### Prompt
Count the lines in the records that hold the string "Select". Only the number should be given.

### Study material
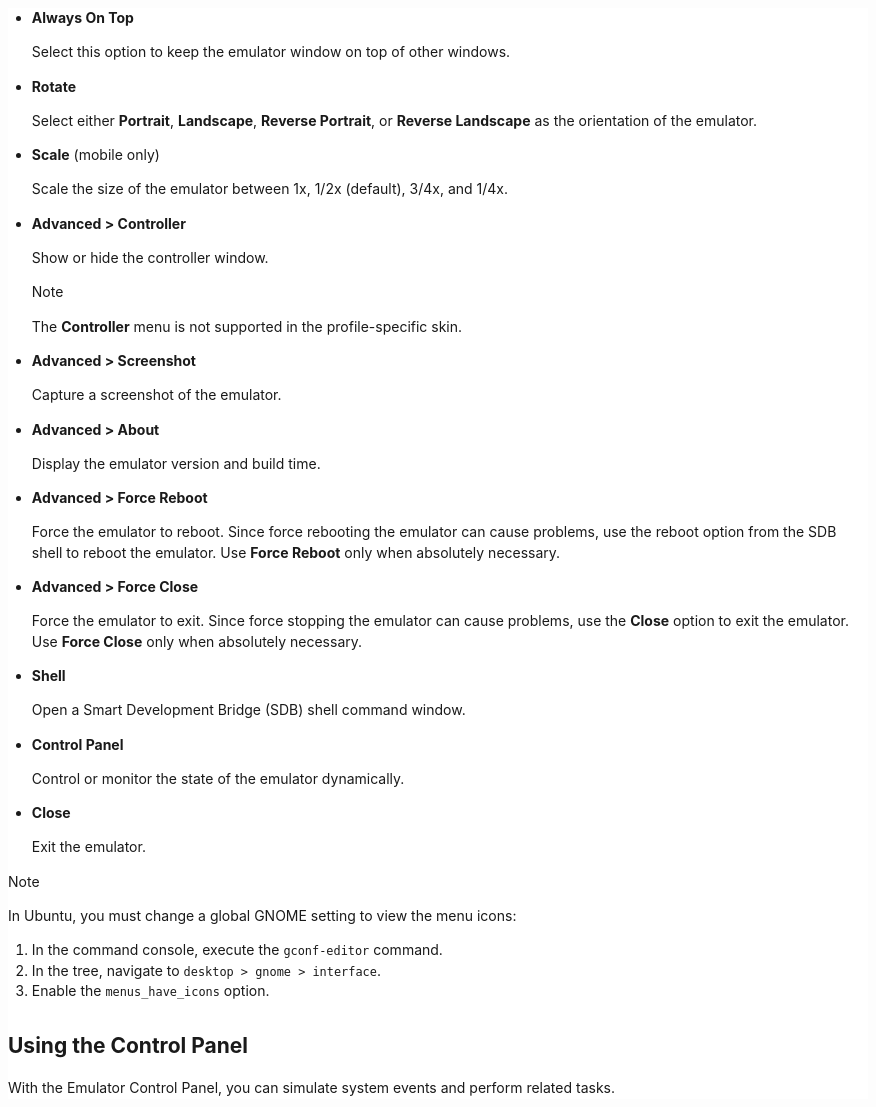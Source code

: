 - **Always On Top**

  Select this option to keep the emulator window on top of other windows.

- **Rotate**

  Select either **Portrait**, **Landscape**, **Reverse Portrait**, or **Reverse Landscape** as the orientation of the emulator.

- **Scale** (mobile only)

  Scale the size of the emulator between 1x, 1/2x (default), 3/4x, and 1/4x.

- **Advanced > Controller**

  Show or hide the controller window.

  > [!NOTE]  
  > The **Controller** menu is not supported in the profile-specific skin.

- **Advanced > Screenshot**

  Capture a screenshot of the emulator.

- **Advanced > About**

  Display the emulator version and build time.

- **Advanced > Force Reboot**

  Force the emulator to reboot. Since force rebooting the emulator can cause problems, use the reboot option from the SDB shell to reboot the emulator. Use **Force Reboot** only when absolutely necessary.

- **Advanced > Force Close**

  Force the emulator to exit. Since force stopping the emulator can cause problems, use the **Close** option to exit the emulator. Use **Force Close** only when absolutely necessary.

- **Shell**

  Open a Smart Development Bridge (SDB) shell command window.

- **Control Panel**

  Control or monitor the state of the emulator dynamically.

- **Close**

  Exit the emulator.

> [!NOTE]  
> In Ubuntu, you must change a global GNOME setting to view the menu icons:
>
> 1. In the command console, execute the `gconf-editor` command.
> 2. In the tree, navigate to `desktop > gnome > interface`.
> 3. Enable the `menus_have_icons` option.

## Using the Control Panel

With the Emulator Control Panel, you can simulate system events and perform related tasks.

### Solved problem
2